Working data -
[Start of Attachment]
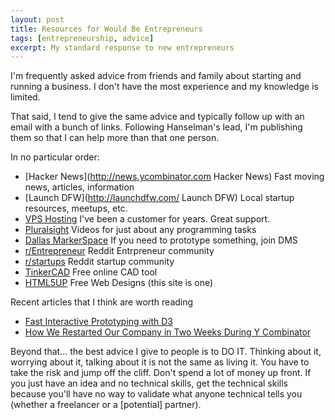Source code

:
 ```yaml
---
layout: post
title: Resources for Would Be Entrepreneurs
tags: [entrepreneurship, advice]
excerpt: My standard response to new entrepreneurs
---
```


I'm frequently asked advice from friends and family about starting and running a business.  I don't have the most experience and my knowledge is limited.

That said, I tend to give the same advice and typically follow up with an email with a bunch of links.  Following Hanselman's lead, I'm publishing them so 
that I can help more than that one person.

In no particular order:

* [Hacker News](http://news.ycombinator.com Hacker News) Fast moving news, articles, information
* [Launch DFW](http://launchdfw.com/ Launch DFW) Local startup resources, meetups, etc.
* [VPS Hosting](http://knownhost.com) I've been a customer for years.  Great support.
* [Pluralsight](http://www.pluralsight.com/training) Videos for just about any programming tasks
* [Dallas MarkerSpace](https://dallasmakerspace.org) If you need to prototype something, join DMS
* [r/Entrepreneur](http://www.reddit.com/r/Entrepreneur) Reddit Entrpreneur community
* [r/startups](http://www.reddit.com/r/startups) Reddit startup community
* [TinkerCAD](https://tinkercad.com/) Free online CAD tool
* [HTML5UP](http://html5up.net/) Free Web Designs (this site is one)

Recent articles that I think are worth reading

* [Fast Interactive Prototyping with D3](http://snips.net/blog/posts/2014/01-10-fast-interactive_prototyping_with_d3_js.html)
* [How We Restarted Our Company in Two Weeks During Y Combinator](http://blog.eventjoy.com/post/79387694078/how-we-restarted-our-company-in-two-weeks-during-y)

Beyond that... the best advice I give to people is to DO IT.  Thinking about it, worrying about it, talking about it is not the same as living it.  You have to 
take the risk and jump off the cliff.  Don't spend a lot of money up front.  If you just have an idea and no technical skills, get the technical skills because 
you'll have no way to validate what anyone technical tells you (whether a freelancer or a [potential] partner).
[End of Attachment]
[Start of Attachment]
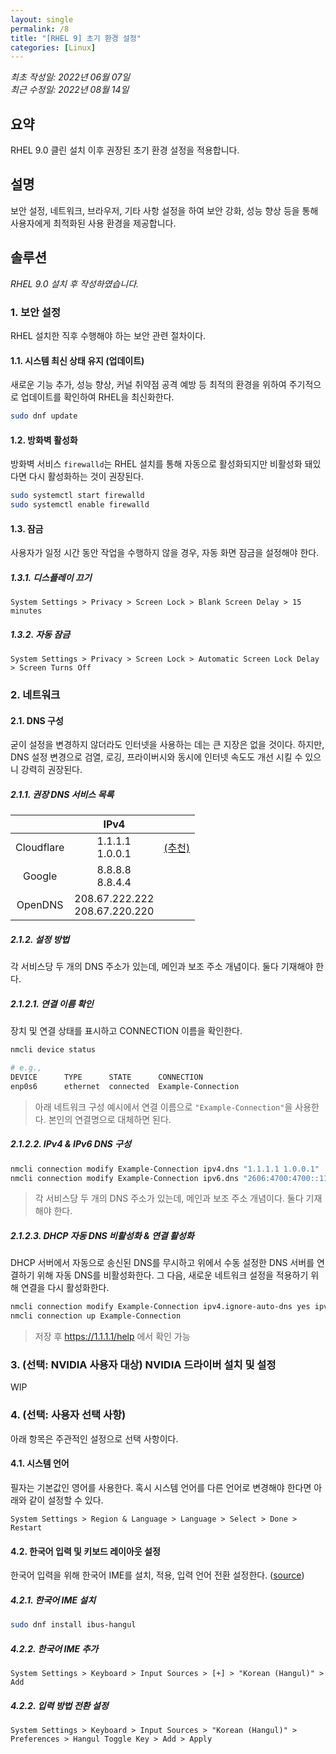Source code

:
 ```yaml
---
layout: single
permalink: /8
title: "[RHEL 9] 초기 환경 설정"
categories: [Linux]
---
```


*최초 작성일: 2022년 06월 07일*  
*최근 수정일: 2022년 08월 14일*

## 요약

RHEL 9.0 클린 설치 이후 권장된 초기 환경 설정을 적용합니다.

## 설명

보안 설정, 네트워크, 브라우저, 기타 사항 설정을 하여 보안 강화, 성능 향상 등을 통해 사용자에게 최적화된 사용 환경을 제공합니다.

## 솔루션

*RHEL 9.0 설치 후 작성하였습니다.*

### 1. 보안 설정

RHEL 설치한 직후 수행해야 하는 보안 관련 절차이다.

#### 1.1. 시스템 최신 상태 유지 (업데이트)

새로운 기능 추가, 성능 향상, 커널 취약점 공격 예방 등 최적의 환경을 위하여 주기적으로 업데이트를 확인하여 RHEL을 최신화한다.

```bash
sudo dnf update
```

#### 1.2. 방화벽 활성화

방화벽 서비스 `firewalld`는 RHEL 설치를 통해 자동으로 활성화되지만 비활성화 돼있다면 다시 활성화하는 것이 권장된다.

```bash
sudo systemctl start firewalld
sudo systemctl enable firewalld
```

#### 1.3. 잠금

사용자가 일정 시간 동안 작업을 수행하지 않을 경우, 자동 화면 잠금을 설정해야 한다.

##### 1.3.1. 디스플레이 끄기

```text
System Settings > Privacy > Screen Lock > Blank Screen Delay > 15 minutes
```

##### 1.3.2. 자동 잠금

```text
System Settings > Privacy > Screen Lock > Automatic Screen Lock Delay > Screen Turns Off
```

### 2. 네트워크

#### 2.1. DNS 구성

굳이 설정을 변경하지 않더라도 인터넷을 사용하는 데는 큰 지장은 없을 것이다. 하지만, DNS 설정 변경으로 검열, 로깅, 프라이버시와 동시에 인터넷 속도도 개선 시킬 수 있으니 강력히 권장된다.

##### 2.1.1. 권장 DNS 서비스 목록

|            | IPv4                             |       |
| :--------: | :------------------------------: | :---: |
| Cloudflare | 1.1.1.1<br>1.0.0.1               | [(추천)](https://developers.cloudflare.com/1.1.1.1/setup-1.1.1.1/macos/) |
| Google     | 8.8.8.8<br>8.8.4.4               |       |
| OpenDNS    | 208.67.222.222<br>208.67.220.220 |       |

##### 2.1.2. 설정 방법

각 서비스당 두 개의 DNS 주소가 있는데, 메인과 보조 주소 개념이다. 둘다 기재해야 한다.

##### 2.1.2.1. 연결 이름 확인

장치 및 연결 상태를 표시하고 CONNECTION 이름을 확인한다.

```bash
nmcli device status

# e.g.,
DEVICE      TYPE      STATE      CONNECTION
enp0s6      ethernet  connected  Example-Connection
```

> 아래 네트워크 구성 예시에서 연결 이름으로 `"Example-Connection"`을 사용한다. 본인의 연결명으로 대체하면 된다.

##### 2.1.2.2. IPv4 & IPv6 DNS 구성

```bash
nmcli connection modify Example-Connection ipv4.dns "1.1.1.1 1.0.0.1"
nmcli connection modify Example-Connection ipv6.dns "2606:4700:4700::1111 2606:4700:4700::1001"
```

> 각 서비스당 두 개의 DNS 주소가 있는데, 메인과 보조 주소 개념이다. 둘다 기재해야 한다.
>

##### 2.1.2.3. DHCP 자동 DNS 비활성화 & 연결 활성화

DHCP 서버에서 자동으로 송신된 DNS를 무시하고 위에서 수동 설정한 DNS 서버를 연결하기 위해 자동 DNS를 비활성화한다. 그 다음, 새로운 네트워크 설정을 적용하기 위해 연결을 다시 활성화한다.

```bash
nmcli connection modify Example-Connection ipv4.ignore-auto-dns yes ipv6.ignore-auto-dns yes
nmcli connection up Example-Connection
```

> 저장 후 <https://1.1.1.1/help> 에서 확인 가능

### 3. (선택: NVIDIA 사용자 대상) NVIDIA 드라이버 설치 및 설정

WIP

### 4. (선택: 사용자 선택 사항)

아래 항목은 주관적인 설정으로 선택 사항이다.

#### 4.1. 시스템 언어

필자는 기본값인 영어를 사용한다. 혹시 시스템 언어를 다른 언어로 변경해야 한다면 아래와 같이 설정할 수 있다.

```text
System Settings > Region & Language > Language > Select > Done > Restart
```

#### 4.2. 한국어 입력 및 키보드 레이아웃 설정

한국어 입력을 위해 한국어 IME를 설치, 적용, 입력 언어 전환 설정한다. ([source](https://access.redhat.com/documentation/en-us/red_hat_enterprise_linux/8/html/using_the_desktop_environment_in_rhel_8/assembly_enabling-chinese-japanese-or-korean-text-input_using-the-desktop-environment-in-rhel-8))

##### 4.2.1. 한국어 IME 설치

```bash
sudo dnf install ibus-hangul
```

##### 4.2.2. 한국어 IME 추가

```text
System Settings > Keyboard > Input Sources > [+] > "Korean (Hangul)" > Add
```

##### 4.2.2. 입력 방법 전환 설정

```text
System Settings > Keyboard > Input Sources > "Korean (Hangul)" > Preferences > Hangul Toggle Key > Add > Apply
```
[End of Attachment]
[Start of Attachment]
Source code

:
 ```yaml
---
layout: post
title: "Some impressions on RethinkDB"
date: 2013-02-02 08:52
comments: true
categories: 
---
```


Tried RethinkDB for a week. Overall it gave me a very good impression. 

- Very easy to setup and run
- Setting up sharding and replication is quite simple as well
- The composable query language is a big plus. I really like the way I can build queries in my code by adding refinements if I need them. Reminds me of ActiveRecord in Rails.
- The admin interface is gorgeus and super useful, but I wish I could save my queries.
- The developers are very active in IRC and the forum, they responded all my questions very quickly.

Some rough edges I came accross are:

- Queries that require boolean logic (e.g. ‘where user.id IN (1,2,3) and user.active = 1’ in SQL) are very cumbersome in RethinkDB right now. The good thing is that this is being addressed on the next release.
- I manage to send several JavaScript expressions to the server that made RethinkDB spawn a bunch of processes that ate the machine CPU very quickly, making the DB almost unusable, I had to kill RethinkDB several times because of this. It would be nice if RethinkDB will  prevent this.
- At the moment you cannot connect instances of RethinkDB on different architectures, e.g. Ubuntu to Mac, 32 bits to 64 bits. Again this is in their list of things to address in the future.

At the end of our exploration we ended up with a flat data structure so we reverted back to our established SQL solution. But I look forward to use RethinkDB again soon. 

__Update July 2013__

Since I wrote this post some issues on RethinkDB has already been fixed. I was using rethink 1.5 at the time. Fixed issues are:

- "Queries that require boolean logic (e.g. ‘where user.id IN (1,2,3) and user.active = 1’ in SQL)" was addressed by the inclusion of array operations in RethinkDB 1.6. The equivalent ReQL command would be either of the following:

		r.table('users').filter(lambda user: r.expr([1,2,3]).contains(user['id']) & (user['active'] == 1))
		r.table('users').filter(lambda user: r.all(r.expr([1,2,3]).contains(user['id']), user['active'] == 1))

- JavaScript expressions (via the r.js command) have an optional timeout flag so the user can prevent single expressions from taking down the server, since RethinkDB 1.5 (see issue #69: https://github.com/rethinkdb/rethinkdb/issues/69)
[End of Attachment]
Work order - Going through the entries, return every line holding the word "blog".

Written response -
* [Fast Interactive Prototyping with D3](http://snips.net/blog/posts/2014/01-10-fast-interactive_prototyping_with_d3_js.html)
* [How We Restarted Our Company in Two Weeks During Y Combinator](http://blog.eventjoy.com/post/79387694078/how-we-restarted-our-company-in-two-weeks-during-y)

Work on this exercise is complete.